# Problem:
Report, as a number alone, how many lines below contain the string "tistory".

Stored records
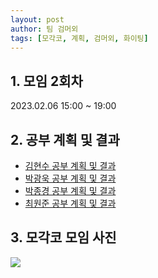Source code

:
 ```yaml
---
layout: post
author: 팀 검머외
tags: [모각코, 계획, 검머외, 화이팅]
---
```


## 1. 모임 2회차

2023.02.06 15:00 ~ 19:00

## 2. 공부 계획 및 결과

- [김현수 공부 계획 및 결과](https://iam-han9ry.tistory.com/23)
- [박광욱 공부 계획 및 결과](https://velog.io/@ccocco0609/2022-%EB%8F%99%EA%B3%84-%EB%AA%A8%EA%B0%81%EC%BD%94-4%ED%9A%8C%EC%B0%A8-%EA%B0%9C%EC%9D%B8-%EB%AA%A9%ED%91%9C-%EB%B0%8F-%EA%B2%B0%EA%B3%BC)
- [박종경 공부 계획 및 결과](https://parkjonggyeong.tistory.com/53)
- [최원준 공부 계획 및 결과](https://velog.io/@vvon_joon/22-23-%EB%8F%99%EA%B3%84-%EB%AA%A8%EA%B0%81%EC%BD%94-4%ED%9A%8C%EC%B0%A8-%EB%AA%A9%ED%91%9C-%EB%B0%8F-%EA%B2%B0%EA%B3%BC)

## 3. 모각코 모임 사진

![](https://user-images.githubusercontent.com/39149858/219375632-0ec5131a-d4c4-4368-b8c4-af49ae91002e.png)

# The completed task:
2